A dimensão temporal do Direito é multifacetada, abrangendo desde sua historicidade intrínseca até seus efeitos prospectivos e retrospetivos. Esta temporalidade exige que o Direito se adapte constantemente às transformações sociais e tecnológicas, enquanto preserva valores essenciais como igualdade e dignidade humana. Assim, o Direito não é apenas um instrumento de regulação estática, mas uma disciplina profundamente imbricada com o tempo e a vida humana, equilibrando as demandas do presente com as lições do passado e os desafios do futuro.
A Ars Inveniendi no Ensino da Filosofia do Direito
Concordo com a afirmação de que o ensino da Filosofia do Direito pressupõe reconhecer uma especialmente intensa dimensão de ars inveniendi. Essa perspectiva evidencia o caráter criativo e reflexivo da Filosofia do Direito, alinhando-se a uma tradição que remonta à metodologia jurídica medieval e se projeta na reabilitação contemporânea da razão prática.
Enquadramento Histórico: A Ars Inveniendi na Metodologia Jurídica Medieval
Historicamente, a ars inveniendi foi central na metodologia jurídica medieval, funcionando como instrumento para estruturar a análise jurídica com base em procedimentos dialéticos e retóricos. Essa abordagem focalizava a análise discursiva dos melhores argumentos – leges (normas), rationes (razões) e auctoritates (autoridades) – dentro de uma lógica de dar e pedir razões. Esse modelo não apenas influenciava a prática jurídica, mas também a formação do pensamento jurídico, promovendo a busca de soluções fundamentadas e justificáveis.
A Dimensão Poiética do Pensar e a Reabilitação da Razão Prática
O pensamento jurídico, no seu ato mais profundo, é essencialmente poiético – não apenas no sentido de produção, mas como criação reflexiva. Essa dimensão é crucial para o ensino da Filosofia do Direito, pois reabilita a razão prática como um elemento que integra abordagem prudencial e criatividade no campo do jus. Dessa forma, a ars inveniendi promove a articulação dinâmica entre sistema e problema, permitindo compreender a juridicidade como um fenômeno complexo e historicamente situado.
Jurisprudência como Prática Reflexiva
Essa abordagem prática da Filosofia do Direito remete à noção clássica de "jurisprudência" como ciência do justo e do injusto (scientia iuris), e não à acepção contemporânea mais restrita, que se limita ao conjunto das decisões judiciais. Recuperar essa dimensão reflexiva da jurisprudência é essencial para promover uma formação jurídica que vá além da mera reprodução de respostas normativas, engajando-se na construção de soluções éticas e juridicamente fundamentadas.

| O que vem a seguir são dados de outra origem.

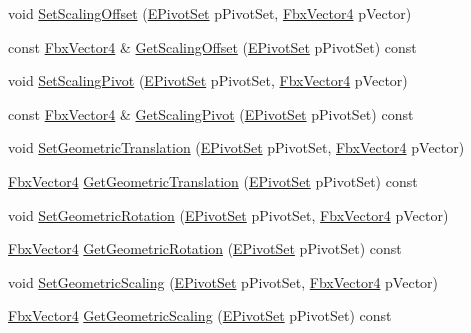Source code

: \begin{DoxyCompactItemize}
\item 
void \hyperlink{class_fbx_node_ac4d24834873de9d73785794d4268441c}{Set\+Scaling\+Offset} (\hyperlink{class_fbx_node_ae62b7311ac4727654cdf1ebd5cbf7343}{E\+Pivot\+Set} p\+Pivot\+Set, \hyperlink{class_fbx_vector4}{Fbx\+Vector4} p\+Vector)
\item 
const \hyperlink{class_fbx_vector4}{Fbx\+Vector4} \& \hyperlink{class_fbx_node_a197fdb9f603ee206707abf56c225d077}{Get\+Scaling\+Offset} (\hyperlink{class_fbx_node_ae62b7311ac4727654cdf1ebd5cbf7343}{E\+Pivot\+Set} p\+Pivot\+Set) const
\item 
void \hyperlink{class_fbx_node_a461d9d65ccd7ca051dbc85e56e9d672e}{Set\+Scaling\+Pivot} (\hyperlink{class_fbx_node_ae62b7311ac4727654cdf1ebd5cbf7343}{E\+Pivot\+Set} p\+Pivot\+Set, \hyperlink{class_fbx_vector4}{Fbx\+Vector4} p\+Vector)
\item 
const \hyperlink{class_fbx_vector4}{Fbx\+Vector4} \& \hyperlink{class_fbx_node_a9ced11788befa42e2ca710e0f7543784}{Get\+Scaling\+Pivot} (\hyperlink{class_fbx_node_ae62b7311ac4727654cdf1ebd5cbf7343}{E\+Pivot\+Set} p\+Pivot\+Set) const
\item 
void \hyperlink{class_fbx_node_a5aaf6f4c2b4ffcd1b483d84453634e79}{Set\+Geometric\+Translation} (\hyperlink{class_fbx_node_ae62b7311ac4727654cdf1ebd5cbf7343}{E\+Pivot\+Set} p\+Pivot\+Set, \hyperlink{class_fbx_vector4}{Fbx\+Vector4} p\+Vector)
\item 
\hyperlink{class_fbx_vector4}{Fbx\+Vector4} \hyperlink{class_fbx_node_a28af23771e1224b0e8a175e67f4f27f9}{Get\+Geometric\+Translation} (\hyperlink{class_fbx_node_ae62b7311ac4727654cdf1ebd5cbf7343}{E\+Pivot\+Set} p\+Pivot\+Set) const
\item 
void \hyperlink{class_fbx_node_a4062b953d36a933a0022343b20f8b522}{Set\+Geometric\+Rotation} (\hyperlink{class_fbx_node_ae62b7311ac4727654cdf1ebd5cbf7343}{E\+Pivot\+Set} p\+Pivot\+Set, \hyperlink{class_fbx_vector4}{Fbx\+Vector4} p\+Vector)
\item 
\hyperlink{class_fbx_vector4}{Fbx\+Vector4} \hyperlink{class_fbx_node_a36fc6c0ae9d18e3b492f7b87d6146cea}{Get\+Geometric\+Rotation} (\hyperlink{class_fbx_node_ae62b7311ac4727654cdf1ebd5cbf7343}{E\+Pivot\+Set} p\+Pivot\+Set) const
\item 
void \hyperlink{class_fbx_node_aa03076ed567455b364d4fd088fc00fd0}{Set\+Geometric\+Scaling} (\hyperlink{class_fbx_node_ae62b7311ac4727654cdf1ebd5cbf7343}{E\+Pivot\+Set} p\+Pivot\+Set, \hyperlink{class_fbx_vector4}{Fbx\+Vector4} p\+Vector)
\item 
\hyperlink{class_fbx_vector4}{Fbx\+Vector4} \hyperlink{class_fbx_node_acb9a52f8757948a3128d6813654bc99a}{Get\+Geometric\+Scaling} (\hyperlink{class_fbx_node_ae62b7311ac4727654cdf1ebd5cbf7343}{E\+Pivot\+Set} p\+Pivot\+Set) const

\end{DoxyCompactItemize}

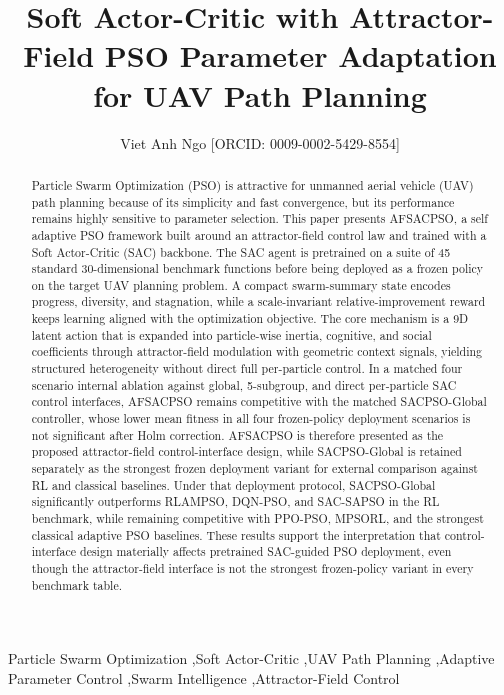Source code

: \documentclass[final,5p,times]{elsarticle}
\providecommand{\orcid}[1]{\texorpdfstring{\,\href{https://orcid.org/#1}{\textcolor{ElsevierBlue}{\small[ORCID:\,#1]}}}{ [ORCID: #1]}}
\def\orcid#1{ [ORCID: #1]}%
\def\textcolor#1#2{#2}%
\def\small{}%
\begin{document}
\begin{frontmatter}
\title{Soft Actor-Critic with Attractor-Field PSO Parameter Adaptation for UAV Path Planning}
\author[aff1]{Viet Anh Ngo\orcid{0009-0002-5429-8554}}
\address[aff1]{School of Mechanical Engineering, Hanoi University of Science and Technology, No.~1 Dai Co Viet Road, Hai Ba Trung District, Hanoi, Vietnam}
\begin{abstract}
Particle Swarm Optimization (PSO) is attractive for unmanned aerial vehicle (UAV) path planning because of its simplicity and fast convergence, but its performance remains highly sensitive to parameter selection.
This paper presents AFSACPSO, a self adaptive PSO framework built around an attractor-field control law and trained with a Soft Actor-Critic (SAC) backbone.
The SAC agent is pretrained on a suite of 45 standard 30-dimensional benchmark functions before being deployed as a frozen policy on the target UAV planning problem.
A compact swarm-summary state encodes progress, diversity, and stagnation, while a scale-invariant relative-improvement reward keeps learning aligned with the optimization objective.
The core mechanism is a 9D latent action that is expanded into particle-wise inertia, cognitive, and social coefficients through attractor-field modulation with geometric context signals, yielding structured heterogeneity without direct full per-particle control.
In a matched four scenario internal ablation against global, 5-subgroup, and direct per-particle SAC control interfaces, AFSACPSO remains competitive with the matched SACPSO-Global controller, whose lower mean fitness in all four frozen-policy deployment scenarios is not significant after Holm correction.
AFSACPSO is therefore presented as the proposed attractor-field control-interface design, while SACPSO-Global is retained separately as the strongest frozen deployment variant for external comparison against RL and classical baselines.
Under that deployment protocol, SACPSO-Global significantly outperforms RLAMPSO, DQN-PSO, and SAC-SAPSO in the RL benchmark, while remaining competitive with PPO-PSO, MPSORL, and the strongest classical adaptive PSO baselines.
These results support the interpretation that control-interface design materially affects pretrained SAC-guided PSO deployment, even though the attractor-field interface is not the strongest frozen-policy variant in every benchmark table.

\end{abstract}
\begin{keyword}
Particle Swarm Optimization \sep Soft Actor-Critic \sep UAV Path Planning \sep Adaptive Parameter Control \sep Swarm Intelligence \sep Attractor-Field Control
\end{keyword}
\end{frontmatter} 
\end{document}
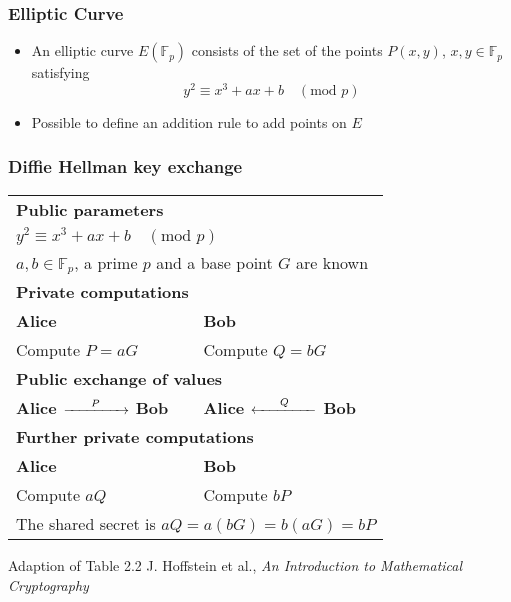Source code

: \begin{frame}
  \frametitle{Elliptic Curve}
  \begin{itemize}
  \item{
  An elliptic curve $E(\mathbb{F}_p)$ consists of the set of the points $P(x,y)$, $x,y \in \mathbb{F}_p$ satisfying
  \begin{equation*}
  y^2 \equiv x^3 + ax + b \quad (\text{mod } p)
  \end{equation*}
  }
  \item{
  Possible to define an addition rule to add points on $E$
  }
  \end{itemize}
\end{frame}
\begin{frame}
  \frametitle{Diffie Hellman key exchange}
  \begin{tabular}{|p{5cm} p{5cm} |}
      \hline			
      \multicolumn{2}{|p{10cm}|}{\rule{0em}{1.2em}\bf{Public parameters}}\\
      \multicolumn{2}{|p{10cm}|}{$ y^2 \equiv x^3 + ax + b \quad (\text{mod } p)$}\\
      \multicolumn{2}{|p{10cm}|}{$a,b \in \mathbb{F}_p$, a prime $p$ and a base point $G$ are known}\\
      \hline
      \multicolumn{2}{|p{10cm}|}{\rule{0em}{1.2em}\bf{Private computations}}\\
      \bf{\small{Alice}} & \bf{\small{Bob}}\\
      Compute $P = aG$ &  Compute $Q = bG$ \\
      \hline
      \multicolumn{2}{|p{10cm}|}{\rule{0em}{1.2em}\bf{Public exchange of values}}\\
      \bf{\small{Alice}} $\xrightarrow{\hspace*{0.6cm}P\hspace*{0.6cm}}$ \bf{\small{Bob}}
      &
      \bf{\small{Alice}} $\xleftarrow{\hspace*{0.6cm}Q\hspace*{0.6cm}}$ \bf{\small{Bob}}
      \\
      \hline
      \multicolumn{2}{|p{10cm}|}{\rule{0em}{1.2em}\bf{Further private computations}}\\
      \bf{\small{Alice}} & \bf{\small{Bob}}\\
      Compute $aQ$ & Compute $bP$ \\
      \multicolumn{2}{|p{10cm}|}{
      The shared secret is $aQ = a(bG) = b(aG) = bP$}\\ \hline
    \end{tabular}
    \vfill
    \tiny{Adaption of Table 2.2 J. Hoffstein et al., \emph{An Introduction to Mathematical Cryptography}}
\end{frame}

Pensamento Reflexivo e Dinâmico
Concordar com a afirmação implica reconhecer que a ars inveniendi representa o "pensamento pensante", ou seja, um modo de reflexividade dinâmica que transcende o pensamento linear e sequencial. Ela convida à criação e descoberta no âmbito jurídico, promovendo um pensamento crítico e aberto à complexidade das questões éticas e normativas contemporâneas.
Conclusão
O ensino da Filosofia do Direito, ao valorizar a ars inveniendi, reforça a necessidade de uma formação jurídica que integre criatividade, prudência e reflexão crítica. Essa abordagem não apenas resgata a tradição dialética e retórica do pensamento jurídico medieval, mas também promove uma compreensão mais profunda da juridicidade, essencial para enfrentar os desafios do Direito na contemporaneidade.